TRENTO, ITALY, JUNE 2-5, 1998


Aims of the workshop

This workshop is aimed at reinvigorating the historical connection
between research in Natural Language Processing and Knowledge
Representation.  The goal is to encourage communication between the
two fields, in hopes of stimulating KR research on problems of
interest to the NLP community, communication of KR discoveries from
the NLP community to KR researchers, and identification of existing KR
techniques that may help solve problems faced by NLP researchers.


List of topics

In view of the "big picture" orientation of the workshop, submissions
are sought which specifically address issues of relevance to both
communities.  These might include, but are not limited to:
* Identification of linguistic knowledge representation problems
                for which good solutions are not known
        * Evaluation of existing knowledge representation techniques
                on linguistic problems, including insightful negative 
                evaluations
        * Identification of challenge problems that would tax existing
                algorithms and methodologies, including scalability
                issues.
        * Discussion of knowledge representation issues inherent in 
                defined classes of natural language processing problems

As an example of what we have in mind, and with the goal of encouraging a
lively discussion, we will have a keynote address by Graeme Hirst. 
Graeme will be speaking on whether or not the AI formalizations of
context as an undefined primitive has any relevance natural language
processing.  He argues that "any theory of context in natural language must
take the special nature of natural language into account and cannot regard
context simply as an undefined primitive. I show that there is no such thing as
a coherent theory of context simpliciter -- context pure and simple -- and that
context in natural language is not the same kind of thing as context in KR. In
natural language, context is constructed by the speaker and the interpreter,
and both have considerable discretion in so doing. Therefore, a formalization
based on pre-defined contexts and pre-defined `lifting axioms' cannot account
for how context is used in real-world language."

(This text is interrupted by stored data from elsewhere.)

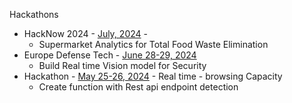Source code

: Hackathons

- HackNow 2024 - [July, 2024](python/reconaissance/README.md) -     
    - Supermarket Analytics for Total Food Waste Elimination
- Europe Defense Tech - [June 28-29, 2024](python/reconaissance/README.md) 
    - Build Real time Vision model for Security
- Hackathon - [May 25-26, 2024](docs/2024/hackathon-may-2024.md) - Real time - browsing Capacity  
    - Create function with Rest api endpoint detection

Submissions discussing the current state of the art in broad areas of
knowledge representation technology (e.g., constraint satisfaction,
uncertainty, defaults) are also encouraged; these should avoid the
temptation to focus on the authors' work, and should keep the
"interdisciplinary" nature of the target audience firmly in mind.


Requirements for submission

Submitted papers must be unpublished, but may overlap with papers
currently under review for conferences that will occur after the
workshop (including KR'98). Papers that have been or will be presented at
small workshops/symposia whose proceedings are available only to
attendees may be submitted.


Format for submission.

Each submission will undergo multiple reviews. Each submission should
include a title page containing the title, author(s), affiliation(s),
submitting author's mailing address, telephone number, fax number and e-mail
address, as well as an abstract (no more than 200 words) and keywords
indicating the topic areas listed above that best describe the
contribution. Submissions must be at most 10 pages, excluding the title page
and the bibliography, with a maximum of 38 lines per page and an average of
75 characters per line (corresponding to the LaTeX article-style, 12pt)
using LaTeX or Microsoft Word.  Any correspondence will be addressed to the
first author (unless otherwise specified).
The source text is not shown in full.